The court’s responses in a pair of actions will be awaited by lenders and homeowners facing foreclosures.
The central question in both actions is whether Mortgage Electronic Registration Systems can be considered a “beneficiary” under a 1959 law governing real estate deeds in Oregon. The national database was launched in 1997 to track home mortgage loans — about two-thirds of the nation’s loans are covered by it — but it does not lend or collect money itself.
The Oregon Court of Appeals decided July 18 that individual lenders — not the national system — must file deed assignments with counties before they can begin out-of-court foreclosures. The decision would compel lenders to file each change of ownership of a loan.
Coupled with new state legislation during the 2012 session, it put a halt to most out-of-court foreclosures.
Based on how the 1959 Oregon Trust Deed Act defines “beneficiary,” the database “cannot be a beneficiary under any circumstances,” said Jeff Barnes, a California lawyer representing Rebecca Niday, who is challenging a foreclosure action brought by GMAC Mortgage.

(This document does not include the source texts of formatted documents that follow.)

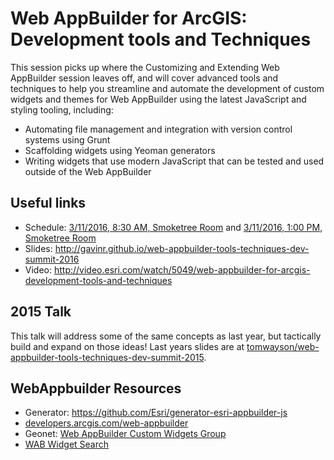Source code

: # Web AppBuilder for ArcGIS: Development tools and Techniques
This session picks up where the Customizing and Extending Web AppBuilder session leaves off, and will cover advanced tools and techniques to help you streamline and automate the development of custom widgets and themes for Web AppBuilder using the latest JavaScript and styling tooling, including:
 * Automating file management and integration with version control systems using Grunt
 * Scaffolding widgets using Yeoman generators
 * Writing widgets that use modern JavaScript that can be tested and used outside of the Web AppBuilder


## Useful links
 * Schedule: [3/11/2016, 8:30 AM, Smoketree Room](https://devsummit.schedule.esri.com/#schedule/56b2875d4be5dd46a3000365/56b2875d4be5dd46a3000366) and [3/11/2016, 1:00 PM, Smoketree Room](https://devsummit.schedule.esri.com/#schedule/56b2875d4be5dd46a3000365/56b3db004be5dd8f3401454b)
 * Slides: http://gavinr.github.io/web-appbuilder-tools-techniques-dev-summit-2016
 * Video: http://video.esri.com/watch/5049/web-appbuilder-for-arcgis-development-tools-and-techniques

## 2015 Talk
This talk will address some of the same concepts as last year, but tactically build and expand on those ideas! Last years slides are at [tomwayson/web-appbuilder-tools-techniques-dev-summit-2015](https://github.com/tomwayson/web-appbuilder-tools-techniques-dev-summit-2015).

## WebAppbuilder Resources
 * Generator: https://github.com/Esri/generator-esri-appbuilder-js
 * [developers.arcgis.com/web-appbuilder](https://developers.arcgis.com/web-appbuilder/)
 * Geonet: [Web AppBuilder Custom Widgets Group](https://geonet.esri.com/groups/web-app-builder-custom-widgets)
 * [WAB Widget Search](http://gavinr.github.io/wab-widget-search)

Only the lender or a successor can be a “beneficiary” under the law, Barnes said. “What MERS does is provide a service,” he said, but it has limited legal powers.
- The justices are considering similar questions put to them by the U.S. District Court in Portland, which has four other foreclosure cases before it. The federal court is seeking how the Oregon Supreme Court interprets the 1959 state law.
A month after the Oregon Court of Appeals decision, which reversed a judgment against Niday in Clackamas County Circuit Court, the Washington Supreme Court decided a case against the national database.
But the Oregon Supreme Court will have to decide based on Oregon law, and justices had plenty of questions for the lawyers Tuesday.
“Our goal is not to figure everything out today, but to get information from you so that we can figure everything out later,” Chief Justice Thomas Balmer said.